◆ Assignment: How many lines in the records below contain the word "yaml"? State only that number.

─── Data under study ───

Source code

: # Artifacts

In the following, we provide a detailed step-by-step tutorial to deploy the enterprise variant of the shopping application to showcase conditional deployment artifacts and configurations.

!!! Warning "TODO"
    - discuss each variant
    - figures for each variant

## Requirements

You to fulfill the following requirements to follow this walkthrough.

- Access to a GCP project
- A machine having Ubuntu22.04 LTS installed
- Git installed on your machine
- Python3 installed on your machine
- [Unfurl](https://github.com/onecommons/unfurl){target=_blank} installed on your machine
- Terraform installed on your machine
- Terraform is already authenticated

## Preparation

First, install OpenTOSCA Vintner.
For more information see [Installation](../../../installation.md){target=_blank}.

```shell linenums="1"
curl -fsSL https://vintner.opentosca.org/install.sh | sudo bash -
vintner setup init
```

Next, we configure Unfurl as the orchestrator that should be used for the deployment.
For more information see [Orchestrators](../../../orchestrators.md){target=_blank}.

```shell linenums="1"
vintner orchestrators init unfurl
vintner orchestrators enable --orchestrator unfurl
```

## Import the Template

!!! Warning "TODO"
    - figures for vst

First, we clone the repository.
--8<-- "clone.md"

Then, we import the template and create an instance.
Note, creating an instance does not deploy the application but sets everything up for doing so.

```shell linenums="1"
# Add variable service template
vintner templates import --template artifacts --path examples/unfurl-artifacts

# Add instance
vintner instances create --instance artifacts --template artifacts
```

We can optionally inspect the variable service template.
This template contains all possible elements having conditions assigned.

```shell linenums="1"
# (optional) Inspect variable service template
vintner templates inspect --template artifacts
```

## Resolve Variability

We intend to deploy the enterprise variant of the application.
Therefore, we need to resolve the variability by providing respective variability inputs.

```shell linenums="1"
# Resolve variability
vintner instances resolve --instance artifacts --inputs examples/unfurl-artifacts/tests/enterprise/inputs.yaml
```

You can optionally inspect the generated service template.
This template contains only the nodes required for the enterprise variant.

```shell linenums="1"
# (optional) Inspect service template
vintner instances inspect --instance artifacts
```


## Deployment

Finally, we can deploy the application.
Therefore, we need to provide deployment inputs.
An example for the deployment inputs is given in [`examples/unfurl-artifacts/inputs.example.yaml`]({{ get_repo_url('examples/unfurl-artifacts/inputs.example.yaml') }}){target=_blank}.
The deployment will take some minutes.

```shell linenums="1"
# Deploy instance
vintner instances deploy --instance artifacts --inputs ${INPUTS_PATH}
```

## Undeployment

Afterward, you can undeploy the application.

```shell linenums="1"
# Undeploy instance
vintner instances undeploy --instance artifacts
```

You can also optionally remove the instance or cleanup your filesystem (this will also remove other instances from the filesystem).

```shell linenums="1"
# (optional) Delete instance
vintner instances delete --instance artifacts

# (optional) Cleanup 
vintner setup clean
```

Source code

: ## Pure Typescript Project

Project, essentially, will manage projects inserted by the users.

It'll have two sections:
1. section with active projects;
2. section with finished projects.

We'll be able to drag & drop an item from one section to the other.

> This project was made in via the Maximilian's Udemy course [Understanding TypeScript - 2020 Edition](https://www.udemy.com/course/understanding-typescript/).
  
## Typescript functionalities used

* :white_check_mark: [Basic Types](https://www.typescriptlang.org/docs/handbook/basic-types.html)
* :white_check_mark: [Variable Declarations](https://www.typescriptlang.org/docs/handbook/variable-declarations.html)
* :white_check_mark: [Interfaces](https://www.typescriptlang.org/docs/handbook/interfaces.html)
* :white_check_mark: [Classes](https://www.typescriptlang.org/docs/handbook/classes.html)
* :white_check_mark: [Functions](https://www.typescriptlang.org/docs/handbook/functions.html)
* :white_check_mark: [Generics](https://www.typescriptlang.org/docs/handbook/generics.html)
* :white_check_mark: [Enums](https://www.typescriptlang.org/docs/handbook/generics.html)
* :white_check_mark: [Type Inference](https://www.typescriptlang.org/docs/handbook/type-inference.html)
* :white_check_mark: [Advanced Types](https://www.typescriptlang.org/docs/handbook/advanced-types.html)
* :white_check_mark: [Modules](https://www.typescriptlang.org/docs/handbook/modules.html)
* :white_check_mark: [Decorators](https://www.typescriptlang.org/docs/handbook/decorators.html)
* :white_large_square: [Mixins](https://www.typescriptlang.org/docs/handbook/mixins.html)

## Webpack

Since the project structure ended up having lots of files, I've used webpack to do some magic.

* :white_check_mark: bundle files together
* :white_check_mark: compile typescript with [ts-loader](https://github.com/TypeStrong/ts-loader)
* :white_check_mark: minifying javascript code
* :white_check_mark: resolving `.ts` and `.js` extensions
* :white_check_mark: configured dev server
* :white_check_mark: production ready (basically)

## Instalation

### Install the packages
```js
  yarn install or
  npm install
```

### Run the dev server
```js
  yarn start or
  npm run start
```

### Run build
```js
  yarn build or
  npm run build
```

───

◆ Response below: 2